Market consensus seems to be pointing to a rate hike of between 50 to 100 basis points. This expectation is primarily driven by multiple challenges on the macroeconomic front. A widening current account deficit, depleting foreign exchange reserves, the recent devaluation of rupee against the dollar, and rising inflation all point in the same direction.

Speaking to Mettis Global Link News, Rukhsana Narejo, Head of Treasury at Sindh Bank Limited, said that she expects a rate hike of between 50 to 100 basis points but was leaning more towards the lower end as an increase of 1% could be troubling for market participants.

“Economists are expecting the rate hikes to reach between 2% to 2.5% by June, 2019,” she added, going on to say “the State Bank might even consider altering the Cash Reserve Ratio (CRR) in the foreseeable future.”
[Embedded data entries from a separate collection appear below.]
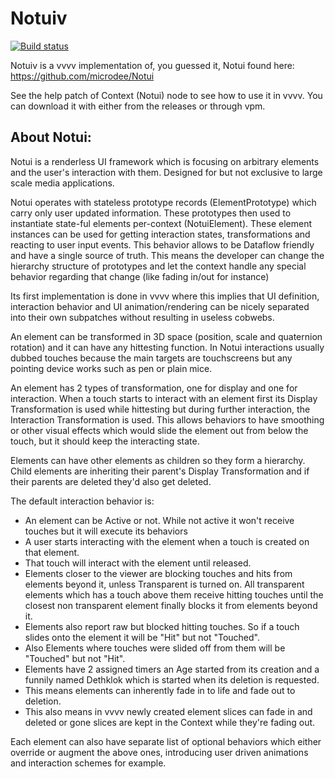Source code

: # Notuiv
[![Build status](https://ci.appveyor.com/api/projects/status/nt6bpup3e76p7m64?svg=true)](https://ci.appveyor.com/project/microdee/notuiv)

Notuiv is a vvvv implementation of, you guessed it, Notui found here: https://github.com/microdee/Notui

See the help patch of Context (Notui) node to see how to use it in vvvv.
You can download it with either from the releases or through vpm.

## About Notui:

Notui is a renderless UI framework which is focusing on arbitrary elements and the user's interaction with them. Designed for but not exclusive to large scale media applications.

Notui operates with stateless prototype records (ElementPrototype) which carry only user updated information. These prototypes then used to instantiate state-ful elements per-context (NotuiElement). These element instances can be used for getting interaction states, transformations and reacting to user input events. This behavior allows to be Dataflow friendly and have a single source of truth. This means the developer can change the hierarchy structure of prototypes and let the context handle any special behavior regarding that change (like fading in/out for instance)

Its first implementation is done in vvvv where this implies that UI definition, interaction behavior and UI animation/rendering can be nicely separated into their own subpatches without resulting in useless cobwebs.

An element can be transformed in 3D space (position, scale and quaternion rotation) and it can have any hittesting function. In Notui interactions usually dubbed touches because the main targets are touchscreens but any pointing device works such as pen or plain mice.

An element has 2 types of transformation, one for display and one for interaction. When a touch starts to interact with an element first its Display Transformation is used while hittesting but during further interaction, the Interaction Transformation is used. This allows behaviors to have smoothing or other visual effects which would slide the element out from below the touch, but it should keep the interacting state.

Elements can have other elements as children so they form a hierarchy. Child elements are inheriting their parent's Display Transformation and if their parents are deleted they'd also get deleted.

The default interaction behavior is:
- An element can be Active or not. While not active it won't receive touches but it will execute its behaviors
- A user starts interacting with the element when a touch is created on that element.
- That touch will interact with the element until released.
- Elements closer to the viewer are blocking touches and hits from elements beyond it, unless Transparent is turned on. All transparent elements which has a touch above them receive hitting touches until the closest non transparent element finally blocks it from elements beyond it.
- Elements also report raw but blocked hitting touches. So if a touch slides onto the element it will be "Hit" but not "Touched".
- Also Elements where touches were slided off from them will be "Touched" but not "Hit".
- Elements have 2 assigned timers an Age started from its creation and a funnily named Dethklok which is started when its deletion is requested.
- This means elements can inherently fade in to life and fade out to deletion.
- This also means in vvvv newly created element slices can fade in and deleted or gone slices are kept in the Context while they're fading out.

Each element can also have separate list of optional behaviors which either override or augment the above ones, introducing user driven animations and interaction schemes for example.
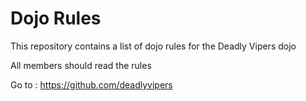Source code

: Dojo Rules
==========

This repository contains a list of dojo rules for the Deadly Vipers dojo

All members should read the rules

Go to : https://github.com/deadlyvipers
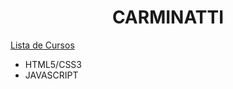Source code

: <h1 align="center">CARMINATTI</h1>


[Lista de Cursos](#lista-cursos)

<ul>
    <li>HTML5/CSS3</li>
    <li>JAVASCRIPT</li>
<ul>



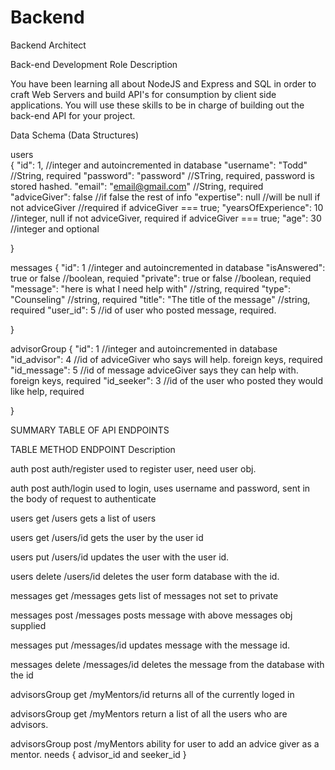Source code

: # Backend
Backend Architect

Back-end Development Role Description

You have been learning all about NodeJS and Express and SQL in order to craft Web Servers and build API's for consumption by client side applications. You will use these skills to be in charge of building out the back-end API for your project.


Data Schema (Data Structures) 

users  
{
    "id": 1,                     //integer and autoincremented in database
    "username": "Todd"          //String, required
    "password": "password"      //STring, required, password is stored hashed.
    "email": "email@gmail.com"  //String, required
    "adviceGiver": false        //if false the rest of info 
    "expertise": null           //will be null if not adviceGiver //required if adviceGiver === true;
    "yearsOfExperience": 10        //integer, null if not adviceGiver, required if adviceGiver === true;
    "age": 30                   //integer and optional

}

messages
{
    "id": 1                                //integer and autoincremented in database
    "isAnswered": true or false             //boolean, requied
    "private": true or false                //boolean, requied
    "message": "here is what I need help with"      //string, required
    "type": "Counseling"                        //string, required
    "title": "The title of the message"         //string, required
    "user_id": 5                               //id of user who posted message, required.

}

advisorGroup 
{
    "id": 1           //integer and autoincremented in database
    "id_advisor": 4  //id of adviceGiver who says will help. foreign keys, required
    "id_message": 5     //id of message adviceGiver says they can help with. foreign keys, required
    "id_seeker": 3      //id of the user who posted they would like help, required

}

SUMMARY TABLE OF API ENDPOINTS


TABLE           METHOD          ENDPOINT           Description

auth            post            auth/register       used to register user, need user obj.

auth            post            auth/login          used to login, uses username and                                                                                         password, sent in the body of request to authenticate

users           get             /users              gets a list of users

users           get             /users/id            gets the user by the user id

users           put             /users/id           updates the user with the user id.

users           delete          /users/id           deletes the user form database with the id.

messages        get             /messages           gets list of messages not set to private

messages        post            /messages           posts message with above messages obj supplied

messages        put             /messages/id        updates message with the message id.

messages        delete          /messages/id        deletes the message from the database with the id

advisorsGroup   get             /myMentors/id         returns all of the currently loged in

advisorsGroup   get             /myMentors          return a list of all the users who are advisors.

advisorsGroup   post            /myMentors          ability for user to add an advice giver as a mentor.  needs { advisor_id and seeker_id }
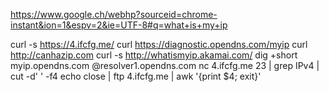 https://www.google.ch/webhp?sourceid=chrome-instant&ion=1&espv=2&ie=UTF-8#q=what+is+my+ip

curl -s https://4.ifcfg.me/
curl https://diagnostic.opendns.com/myip
curl http://canhazip.com
curl -s http://whatismyip.akamai.com/
dig +short myip.opendns.com @resolver1.opendns.com
nc 4.ifcfg.me 23 | grep IPv4 | cut -d' ' -f4
echo close | ftp 4.ifcfg.me | awk '{print $4; exit}'

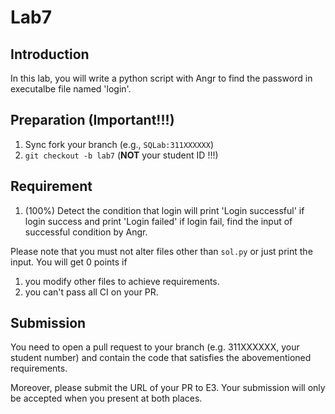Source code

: # Lab7

## Introduction

In this lab, you will write a python script with Angr to find the password in executalbe file named 'login'.

## Preparation (Important!!!)

1. Sync fork your branch (e.g., `SQLab:311XXXXXX`)
2. `git checkout -b lab7` (**NOT** your student ID !!!)

## Requirement

1. (100%) Detect the condition that login will print 'Login successful' if login success and print 'Login failed' if login fail, find the input of successful condition by Angr.

Please note that you must not alter files other than `sol.py` or just print the input. You will get 0 points if

1. you modify other files to achieve requirements.
2. you can't pass all CI on your PR.

## Submission

You need to open a pull request to your branch (e.g. 311XXXXXX, your student number) and contain the code that satisfies the abovementioned requirements.

Moreover, please submit the URL of your PR to E3. Your submission will only be accepted when you present at both places.
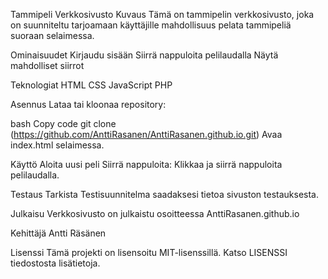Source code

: Tammipeli Verkkosivusto
Kuvaus
Tämä on tammipelin verkkosivusto, joka on suunniteltu tarjoamaan käyttäjille mahdollisuus pelata tammipeliä suoraan selaimessa.

Ominaisuudet
Kirjaudu sisään
Siirrä nappuloita pelilaudalla
Näytä mahdolliset siirrot

Teknologiat
HTML
CSS
JavaScript
PHP

Asennus
Lataa tai kloonaa repository:

bash
Copy code
git clone (https://github.com/AnttiRasanen/AnttiRasanen.github.io.git)
Avaa index.html selaimessa.

Käyttö
Aloita uusi peli
Siirrä nappuloita: Klikkaa ja siirrä nappuloita pelilaudalla.

Testaus
Tarkista Testisuunnitelma saadaksesi tietoa sivuston testauksesta.

Julkaisu
Verkkosivusto on julkaistu osoitteessa AnttiRasanen.github.io

Kehittäjä
Antti Räsänen

Lisenssi
Tämä projekti on lisensoitu MIT-lisenssillä. Katso LISENSSI tiedostosta lisätietoja.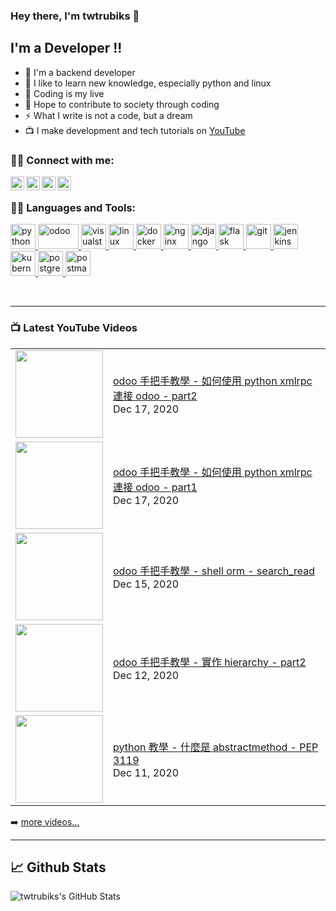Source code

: ### Hey there, I'm twtrubiks 👋

## I'm a Developer !!

- 🔭 I'm a backend developer
- 🌱 I like to learn new knowledge, especially python and linux
- 👯 Coding is my live
- 🥅 Hope to contribute to society through coding
- ⚡  What I write is not a code, but a dream
- 📺 I make development and tech tutorials on [YouTube](https://www.youtube.com/user/blue524326)

### 🙋‍♂️ Connect with me:

[<img align="left" alt="twtrubiks | YouTube" width="22px" src="https://cdn.jsdelivr.net/npm/simple-icons@v3/icons/youtube.svg" />][youtube]
[<img align="left" alt="twtrubiks | Facebook" width="22px" src="https://cdn.jsdelivr.net/npm/simple-icons@v3/icons/facebook.svg" />][facebook]
[<img align="left" alt="twtrubiks | LinkedIn" width="22px" src="https://cdn.jsdelivr.net/npm/simple-icons@v3/icons/linkedin.svg" />][linkedin]
[<img align="left" alt="twtrubiks | Gmail" width="22px" src="https://cdn.jsdelivr.net/npm/simple-icons@v3/icons/gmail.svg" />][gmail]

<br />

### 👨‍💻 Languages and Tools:

<p align="left"> <a href="https://www.python.org" target="_blank"> <img src="https://devicons.github.io/devicon/devicon.git/icons/python/python-original.svg" alt="python" width="40" height="40"/> <a href="https://www.odoo.com/" target="_blank"> <img src="https://upload.wikimedia.org/wikipedia/commons/thumb/5/50/Odoo_logo.svg/320px-Odoo_logo.svg.png" alt="odoo" width="65" height="40"/> </a> <a href="https://code.visualstudio.com/" target="_blank"> <img src="https://upload.wikimedia.org/wikipedia/commons/thumb/9/9a/Visual_Studio_Code_1.35_icon.svg/240px-Visual_Studio_Code_1.35_icon.svg.png" alt="visualstudio" width="40" height="40"/> </a> <a href="https://www.linux.org/" target="_blank"> <img src="https://devicons.github.io/devicon/devicon.git/icons/linux/linux-original.svg" alt="linux" width="40" height="40"/> <a href="https://www.docker.com/" target="_blank"> <img src="https://devicons.github.io/devicon/devicon.git/icons/docker/docker-original-wordmark.svg" alt="docker" width="40" height="40"/> </a> </a> <a href="https://www.nginx.com" target="_blank"> <img src="https://devicons.github.io/devicon/devicon.git/icons/nginx/nginx-original.svg" alt="nginx" width="40" height="40"/> </a> </a> <a href="https://www.djangoproject.com/" target="_blank"> <img src="https://devicons.github.io/devicon/devicon.git/icons/django/django-original.svg" alt="django" width="40" height="40"/> </a> <a href="https://flask.palletsprojects.com/" target="_blank"> <img src="https://www.vectorlogo.zone/logos/pocoo_flask/pocoo_flask-icon.svg" alt="flask" width="40" height="40"/> </a> <a href="https://git-scm.com/" target="_blank"> <img src="https://www.vectorlogo.zone/logos/git-scm/git-scm-icon.svg" alt="git" width="40" height="40"/> </a> <a href="https://www.jenkins.io" target="_blank"> <img src="https://www.vectorlogo.zone/logos/jenkins/jenkins-icon.svg" alt="jenkins" width="40" height="40"/> </a> <a href="https://kubernetes.io" target="_blank"> <img src="https://www.vectorlogo.zone/logos/kubernetes/kubernetes-icon.svg" alt="kubernetes" width="40" height="40"/> </a> <a href="https://www.postgresql.org" target="_blank"> <img src="https://devicons.github.io/devicon/devicon.git/icons/postgresql/postgresql-original-wordmark.svg" alt="postgresql" width="40" height="40"/> </a> <a href="https://postman.com" target="_blank"> <img src="https://www.vectorlogo.zone/logos/getpostman/getpostman-icon.svg" alt="postman" width="40" height="40"/> </a> </p>

<br />

---

### 📺 Latest YouTube Videos

<table>
    <tbody>
<!-- YOUTUBE:START --><tr><td><a href="https://www.youtube.com/watch?v=KFBaTB_XRJM"><img width="140px" src="https://i.ytimg.com/vi/KFBaTB_XRJM/mqdefault.jpg"></a></td>
<td><a href="https://www.youtube.com/watch?v=KFBaTB_XRJM">odoo 手把手教學 - 如何使用 python xmlrpc 連接 odoo - part2</a><br/>Dec 17, 2020</td></tr>
<tr><td><a href="https://www.youtube.com/watch?v=MuMBF8a9ko8"><img width="140px" src="https://i.ytimg.com/vi/MuMBF8a9ko8/mqdefault.jpg"></a></td>
<td><a href="https://www.youtube.com/watch?v=MuMBF8a9ko8">odoo 手把手教學 - 如何使用 python xmlrpc 連接 odoo - part1</a><br/>Dec 17, 2020</td></tr>
<tr><td><a href="https://www.youtube.com/watch?v=AzGnFX4pHWI"><img width="140px" src="https://i.ytimg.com/vi/AzGnFX4pHWI/mqdefault.jpg"></a></td>
<td><a href="https://www.youtube.com/watch?v=AzGnFX4pHWI">odoo 手把手教學 - shell orm  - search_read</a><br/>Dec 15, 2020</td></tr>
<tr><td><a href="https://www.youtube.com/watch?v=SER-ZVDnwGw"><img width="140px" src="https://i.ytimg.com/vi/SER-ZVDnwGw/mqdefault.jpg"></a></td>
<td><a href="https://www.youtube.com/watch?v=SER-ZVDnwGw">odoo 手把手教學 - 實作 hierarchy - part2</a><br/>Dec 12, 2020</td></tr>
<tr><td><a href="https://www.youtube.com/watch?v=G-W_F9Sblj4"><img width="140px" src="https://i.ytimg.com/vi/G-W_F9Sblj4/mqdefault.jpg"></a></td>
<td><a href="https://www.youtube.com/watch?v=G-W_F9Sblj4">python 教學 - 什麼是 abstractmethod - PEP 3119</a><br/>Dec 11, 2020</td></tr>
<!-- YOUTUBE:END -->
    </tbody>
</table>

➡️ [more videos...](https://www.youtube.com/user/blue524326)

---

## 📈 Github Stats

<p align="left">
  <img align="left" alt="twtrubiks's GitHub Stats" src="https://github-readme-stats.vercel.app/api?username=twtrubiks&show_icons=true&hide_border=true" />
</p>

[youtube]: https://www.youtube.com/user/blue524326
[linkedin]: https://www.linkedin.com/in/twtrubiks-a09330145/
[facebook]: https://www.facebook.com/TWTRubiks
[gmail]: mailto:twtrubiks@gmail.com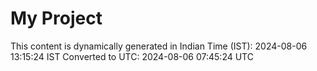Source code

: # My Project

This content is dynamically generated in Indian Time (IST): 2024-08-06 13:15:24 IST
Converted to UTC: 2024-08-06 07:45:24 UTC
Analysts seem to hold the same opinion, as pointed out by Zeeshan Afzal of Insight Securities who expects the interest rate to increase by 1%. “Commercial banks have been unwilling to lend to the government as can be seen through the recent results of PIB auctions where the government was only able to generate about Rs 350 billion against a target of Rs 1.9 trillion, running a deficit of close to Rs 1.55 trillion.”

“What is more interesting is that there are going to be further PIBs and MTBs maturing in the coming days, which is why a rate hike is going to be necessary if the government is to incentivize the commercial banks to participate in these auctions and help them raise the funds required,” he added.

Sunny Kumar, research analyst at Spectrum Securities, also expects the policy rate to increase by 50bps to 100bps. “Recent rupee devaluation would curtail current account deficit going forward, regardless we expect SBP to increase policy rate to maintain interest rate parity,” he said.